(Stored items from a collection)
>>>

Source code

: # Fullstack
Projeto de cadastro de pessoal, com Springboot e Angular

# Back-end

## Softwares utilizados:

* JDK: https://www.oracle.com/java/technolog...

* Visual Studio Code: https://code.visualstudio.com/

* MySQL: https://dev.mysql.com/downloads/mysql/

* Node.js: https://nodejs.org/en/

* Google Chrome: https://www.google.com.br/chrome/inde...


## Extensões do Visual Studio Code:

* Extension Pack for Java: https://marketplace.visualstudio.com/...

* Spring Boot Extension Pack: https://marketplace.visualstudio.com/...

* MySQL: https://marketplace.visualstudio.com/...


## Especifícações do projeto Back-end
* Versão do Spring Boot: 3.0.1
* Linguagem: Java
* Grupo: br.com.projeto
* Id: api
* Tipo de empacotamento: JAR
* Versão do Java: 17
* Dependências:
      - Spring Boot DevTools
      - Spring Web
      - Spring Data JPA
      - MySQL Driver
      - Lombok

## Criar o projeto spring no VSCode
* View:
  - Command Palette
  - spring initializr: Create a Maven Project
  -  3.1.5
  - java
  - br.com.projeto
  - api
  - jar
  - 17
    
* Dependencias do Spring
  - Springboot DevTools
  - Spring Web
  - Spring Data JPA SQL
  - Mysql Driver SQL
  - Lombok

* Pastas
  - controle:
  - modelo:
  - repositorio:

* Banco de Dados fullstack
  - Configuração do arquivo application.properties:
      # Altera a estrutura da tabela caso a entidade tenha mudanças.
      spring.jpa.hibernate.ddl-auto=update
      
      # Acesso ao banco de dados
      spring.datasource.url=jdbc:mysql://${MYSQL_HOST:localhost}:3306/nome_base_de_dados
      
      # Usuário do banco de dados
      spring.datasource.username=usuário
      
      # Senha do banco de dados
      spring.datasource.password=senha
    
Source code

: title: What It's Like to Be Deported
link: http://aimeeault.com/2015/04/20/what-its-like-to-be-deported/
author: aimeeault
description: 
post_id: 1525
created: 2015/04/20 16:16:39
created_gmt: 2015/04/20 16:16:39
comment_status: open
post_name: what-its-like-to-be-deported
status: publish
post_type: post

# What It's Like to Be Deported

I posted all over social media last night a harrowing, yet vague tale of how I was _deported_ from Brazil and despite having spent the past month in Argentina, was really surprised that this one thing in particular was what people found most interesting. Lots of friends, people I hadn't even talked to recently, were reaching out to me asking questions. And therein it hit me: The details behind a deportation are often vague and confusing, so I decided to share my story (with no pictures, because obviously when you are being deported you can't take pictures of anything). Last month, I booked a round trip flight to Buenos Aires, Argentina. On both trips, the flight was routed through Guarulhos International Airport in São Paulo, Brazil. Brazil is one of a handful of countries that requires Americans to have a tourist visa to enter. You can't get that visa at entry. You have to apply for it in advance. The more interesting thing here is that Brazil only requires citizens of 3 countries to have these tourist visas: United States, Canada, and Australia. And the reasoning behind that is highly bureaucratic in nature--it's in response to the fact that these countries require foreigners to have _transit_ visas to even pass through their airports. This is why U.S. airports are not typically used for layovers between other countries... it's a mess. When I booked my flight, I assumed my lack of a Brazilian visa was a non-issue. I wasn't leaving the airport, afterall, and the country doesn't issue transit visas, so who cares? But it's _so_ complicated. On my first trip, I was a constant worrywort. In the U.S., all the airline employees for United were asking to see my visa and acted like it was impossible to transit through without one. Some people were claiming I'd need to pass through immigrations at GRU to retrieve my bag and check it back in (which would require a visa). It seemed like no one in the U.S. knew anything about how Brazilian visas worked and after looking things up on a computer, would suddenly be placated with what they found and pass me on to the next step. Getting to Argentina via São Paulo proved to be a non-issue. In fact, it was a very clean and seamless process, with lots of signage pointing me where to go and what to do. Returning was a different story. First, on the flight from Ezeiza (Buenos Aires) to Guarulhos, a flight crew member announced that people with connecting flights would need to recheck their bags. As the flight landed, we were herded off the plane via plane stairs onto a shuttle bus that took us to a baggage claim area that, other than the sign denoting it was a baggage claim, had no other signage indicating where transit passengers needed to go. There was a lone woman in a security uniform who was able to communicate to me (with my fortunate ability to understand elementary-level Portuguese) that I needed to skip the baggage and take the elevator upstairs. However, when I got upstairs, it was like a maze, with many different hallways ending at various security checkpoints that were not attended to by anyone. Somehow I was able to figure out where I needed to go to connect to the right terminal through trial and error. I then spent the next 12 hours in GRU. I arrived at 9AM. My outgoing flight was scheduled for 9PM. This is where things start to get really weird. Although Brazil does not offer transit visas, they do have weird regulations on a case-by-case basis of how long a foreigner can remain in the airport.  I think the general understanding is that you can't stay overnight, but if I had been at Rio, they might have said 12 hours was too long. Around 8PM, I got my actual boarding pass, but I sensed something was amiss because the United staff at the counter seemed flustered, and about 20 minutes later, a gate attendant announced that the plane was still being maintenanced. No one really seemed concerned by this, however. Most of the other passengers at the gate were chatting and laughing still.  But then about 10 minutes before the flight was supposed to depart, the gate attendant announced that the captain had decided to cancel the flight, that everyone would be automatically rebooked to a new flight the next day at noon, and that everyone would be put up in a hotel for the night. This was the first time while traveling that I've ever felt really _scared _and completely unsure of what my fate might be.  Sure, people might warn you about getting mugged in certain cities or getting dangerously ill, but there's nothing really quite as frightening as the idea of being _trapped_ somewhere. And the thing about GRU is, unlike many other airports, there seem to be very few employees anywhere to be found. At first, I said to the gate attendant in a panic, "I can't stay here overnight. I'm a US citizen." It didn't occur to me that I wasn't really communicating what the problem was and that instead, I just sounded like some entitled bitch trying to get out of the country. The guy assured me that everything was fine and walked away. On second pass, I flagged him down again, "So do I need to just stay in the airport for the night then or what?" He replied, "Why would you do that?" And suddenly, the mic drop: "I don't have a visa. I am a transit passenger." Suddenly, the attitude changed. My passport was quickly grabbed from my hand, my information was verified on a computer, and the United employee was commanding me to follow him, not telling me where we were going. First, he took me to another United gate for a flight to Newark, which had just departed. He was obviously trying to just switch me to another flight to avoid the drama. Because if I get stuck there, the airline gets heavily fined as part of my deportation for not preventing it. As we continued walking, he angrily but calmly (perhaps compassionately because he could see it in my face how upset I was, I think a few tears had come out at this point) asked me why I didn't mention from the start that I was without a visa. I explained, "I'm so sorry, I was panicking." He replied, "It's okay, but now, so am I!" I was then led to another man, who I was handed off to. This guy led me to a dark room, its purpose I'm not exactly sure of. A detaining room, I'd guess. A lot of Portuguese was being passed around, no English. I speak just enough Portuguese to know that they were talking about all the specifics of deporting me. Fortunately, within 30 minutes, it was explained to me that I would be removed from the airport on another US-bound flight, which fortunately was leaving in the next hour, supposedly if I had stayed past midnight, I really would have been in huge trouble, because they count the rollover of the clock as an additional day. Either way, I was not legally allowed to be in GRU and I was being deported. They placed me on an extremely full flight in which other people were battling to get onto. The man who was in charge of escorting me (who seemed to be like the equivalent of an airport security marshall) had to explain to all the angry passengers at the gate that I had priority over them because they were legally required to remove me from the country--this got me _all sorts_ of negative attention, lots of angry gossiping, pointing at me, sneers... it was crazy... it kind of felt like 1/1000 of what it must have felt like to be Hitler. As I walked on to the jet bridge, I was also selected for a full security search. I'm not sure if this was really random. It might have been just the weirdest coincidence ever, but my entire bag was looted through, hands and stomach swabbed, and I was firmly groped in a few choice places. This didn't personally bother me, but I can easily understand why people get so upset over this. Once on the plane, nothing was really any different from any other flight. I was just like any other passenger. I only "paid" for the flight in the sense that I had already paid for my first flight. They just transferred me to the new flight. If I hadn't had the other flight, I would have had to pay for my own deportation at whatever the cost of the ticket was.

<<<

(Task description):
Each entry above must be retyped exactly.

(Result for this exercise):
Source code

: # Fullstack
Projeto de cadastro de pessoal, com Springboot e Angular

# Back-end

## Softwares utilizados:

* JDK: https://www.oracle.com/java/technolog...

* Visual Studio Code: https://code.visualstudio.com/

* MySQL: https://dev.mysql.com/downloads/mysql/

* Node.js: https://nodejs.org/en/

* Google Chrome: https://www.google.com.br/chrome/inde...


## Extensões do Visual Studio Code:

* Extension Pack for Java: https://marketplace.visualstudio.com/...

* Spring Boot Extension Pack: https://marketplace.visualstudio.com/...

* MySQL: https://marketplace.visualstudio.com/...


## Especifícações do projeto Back-end
* Versão do Spring Boot: 3.0.1
* Linguagem: Java
* Grupo: br.com.projeto
* Id: api
* Tipo de empacotamento: JAR
* Versão do Java: 17
* Dependências:
      - Spring Boot DevTools
      - Spring Web
      - Spring Data JPA
      - MySQL Driver
      - Lombok

## Criar o projeto spring no VSCode
* View:
  - Command Palette
  - spring initializr: Create a Maven Project
  -  3.1.5
  - java
  - br.com.projeto
  - api
  - jar
  - 17
    
* Dependencias do Spring
  - Springboot DevTools
  - Spring Web
  - Spring Data JPA SQL
  - Mysql Driver SQL
  - Lombok

* Pastas
  - controle:
  - modelo:
  - repositorio:

* Banco de Dados fullstack
  - Configuração do arquivo application.properties:
      # Altera a estrutura da tabela caso a entidade tenha mudanças.
      spring.jpa.hibernate.ddl-auto=update
      
      # Acesso ao banco de dados
      spring.datasource.url=jdbc:mysql://${MYSQL_HOST:localhost}:3306/nome_base_de_dados
      
      # Usuário do banco de dados
      spring.datasource.username=usuário
      
      # Senha do banco de dados
      spring.datasource.password=senha
    
Source code

: title: What It's Like to Be Deported
link: http://aimeeault.com/2015/04/20/what-its-like-to-be-deported/
author: aimeeault
description: 
post_id: 1525
created: 2015/04/20 16:16:39
created_gmt: 2015/04/20 16:16:39
comment_status: open
post_name: what-its-like-to-be-deported
status: publish
post_type: post

# What It's Like to Be Deported

I posted all over social media last night a harrowing, yet vague tale of how I was _deported_ from Brazil and despite having spent the past month in Argentina, was really surprised that this one thing in particular was what people found most interesting. Lots of friends, people I hadn't even talked to recently, were reaching out to me asking questions. And therein it hit me: The details behind a deportation are often vague and confusing, so I decided to share my story (with no pictures, because obviously when you are being deported you can't take pictures of anything). Last month, I booked a round trip flight to Buenos Aires, Argentina. On both trips, the flight was routed through Guarulhos International Airport in São Paulo, Brazil. Brazil is one of a handful of countries that requires Americans to have a tourist visa to enter. You can't get that visa at entry. You have to apply for it in advance. The more interesting thing here is that Brazil only requires citizens of 3 countries to have these tourist visas: United States, Canada, and Australia. And the reasoning behind that is highly bureaucratic in nature--it's in response to the fact that these countries require foreigners to have _transit_ visas to even pass through their airports. This is why U.S. airports are not typically used for layovers between other countries... it's a mess. When I booked my flight, I assumed my lack of a Brazilian visa was a non-issue. I wasn't leaving the airport, afterall, and the country doesn't issue transit visas, so who cares? But it's _so_ complicated. On my first trip, I was a constant worrywort. In the U.S., all the airline employees for United were asking to see my visa and acted like it was impossible to transit through without one. Some people were claiming I'd need to pass through immigrations at GRU to retrieve my bag and check it back in (which would require a visa). It seemed like no one in the U.S. knew anything about how Brazilian visas worked and after looking things up on a computer, would suddenly be placated with what they found and pass me on to the next step. Getting to Argentina via São Paulo proved to be a non-issue. In fact, it was a very clean and seamless process, with lots of signage pointing me where to go and what to do. Returning was a different story. First, on the flight from Ezeiza (Buenos Aires) to Guarulhos, a flight crew member announced that people with connecting flights would need to recheck their bags. As the flight landed, we were herded off the plane via plane stairs onto a shuttle bus that took us to a baggage claim area that, other than the sign denoting it was a baggage claim, had no other signage indicating where transit passengers needed to go. There was a lone woman in a security uniform who was able to communicate to me (with my fortunate ability to understand elementary-level Portuguese) that I needed to skip the baggage and take the elevator upstairs. However, when I got upstairs, it was like a maze, with many different hallways ending at various security checkpoints that were not attended to by anyone. Somehow I was able to figure out where I needed to go to connect to the right terminal through trial and error. I then spent the next 12 hours in GRU. I arrived at 9AM. My outgoing flight was scheduled for 9PM. This is where things start to get really weird. Although Brazil does not offer transit visas, they do have weird regulations on a case-by-case basis of how long a foreigner can remain in the airport.  I think the general understanding is that you can't stay overnight, but if I had been at Rio, they might have said 12 hours was too long. Around 8PM, I got my actual boarding pass, but I sensed something was amiss because the United staff at the counter seemed flustered, and about 20 minutes later, a gate attendant announced that the plane was still being maintenanced. No one really seemed concerned by this, however. Most of the other passengers at the gate were chatting and laughing still.  But then about 10 minutes before the flight was supposed to depart, the gate attendant announced that the captain had decided to cancel the flight, that everyone would be automatically rebooked to a new flight the next day at noon, and that everyone would be put up in a hotel for the night. This was the first time while traveling that I've ever felt really _scared _and completely unsure of what my fate might be.  Sure, people might warn you about getting mugged in certain cities or getting dangerously ill, but there's nothing really quite as frightening as the idea of being _trapped_ somewhere. And the thing about GRU is, unlike many other airports, there seem to be very few employees anywhere to be found. At first, I said to the gate attendant in a panic, "I can't stay here overnight. I'm a US citizen." It didn't occur to me that I wasn't really communicating what the problem was and that instead, I just sounded like some entitled bitch trying to get out of the country. The guy assured me that everything was fine and walked away. On second pass, I flagged him down again, "So do I need to just stay in the airport for the night then or what?" He replied, "Why would you do that?" And suddenly, the mic drop: "I don't have a visa. I am a transit passenger." Suddenly, the attitude changed. My passport was quickly grabbed from my hand, my information was verified on a computer, and the United employee was commanding me to follow him, not telling me where we were going. First, he took me to another United gate for a flight to Newark, which had just departed. He was obviously trying to just switch me to another flight to avoid the drama. Because if I get stuck there, the airline gets heavily fined as part of my deportation for not preventing it. As we continued walking, he angrily but calmly (perhaps compassionately because he could see it in my face how upset I was, I think a few tears had come out at this point) asked me why I didn't mention from the start that I was without a visa. I explained, "I'm so sorry, I was panicking." He replied, "It's okay, but now, so am I!" I was then led to another man, who I was handed off to. This guy led me to a dark room, its purpose I'm not exactly sure of. A detaining room, I'd guess. A lot of Portuguese was being passed around, no English. I speak just enough Portuguese to know that they were talking about all the specifics of deporting me. Fortunately, within 30 minutes, it was explained to me that I would be removed from the airport on another US-bound flight, which fortunately was leaving in the next hour, supposedly if I had stayed past midnight, I really would have been in huge trouble, because they count the rollover of the clock as an additional day. Either way, I was not legally allowed to be in GRU and I was being deported. They placed me on an extremely full flight in which other people were battling to get onto. The man who was in charge of escorting me (who seemed to be like the equivalent of an airport security marshall) had to explain to all the angry passengers at the gate that I had priority over them because they were legally required to remove me from the country--this got me _all sorts_ of negative attention, lots of angry gossiping, pointing at me, sneers... it was crazy... it kind of felt like 1/1000 of what it must have felt like to be Hitler. As I walked on to the jet bridge, I was also selected for a full security search. I'm not sure if this was really random. It might have been just the weirdest coincidence ever, but my entire bag was looted through, hands and stomach swabbed, and I was firmly groped in a few choice places. This didn't personally bother me, but I can easily understand why people get so upset over this. Once on the plane, nothing was really any different from any other flight. I was just like any other passenger. I only "paid" for the flight in the sense that I had already paid for my first flight. They just transferred me to the new flight. If I hadn't had the other flight, I would have had to pay for my own deportation at whatever the cost of the ticket was.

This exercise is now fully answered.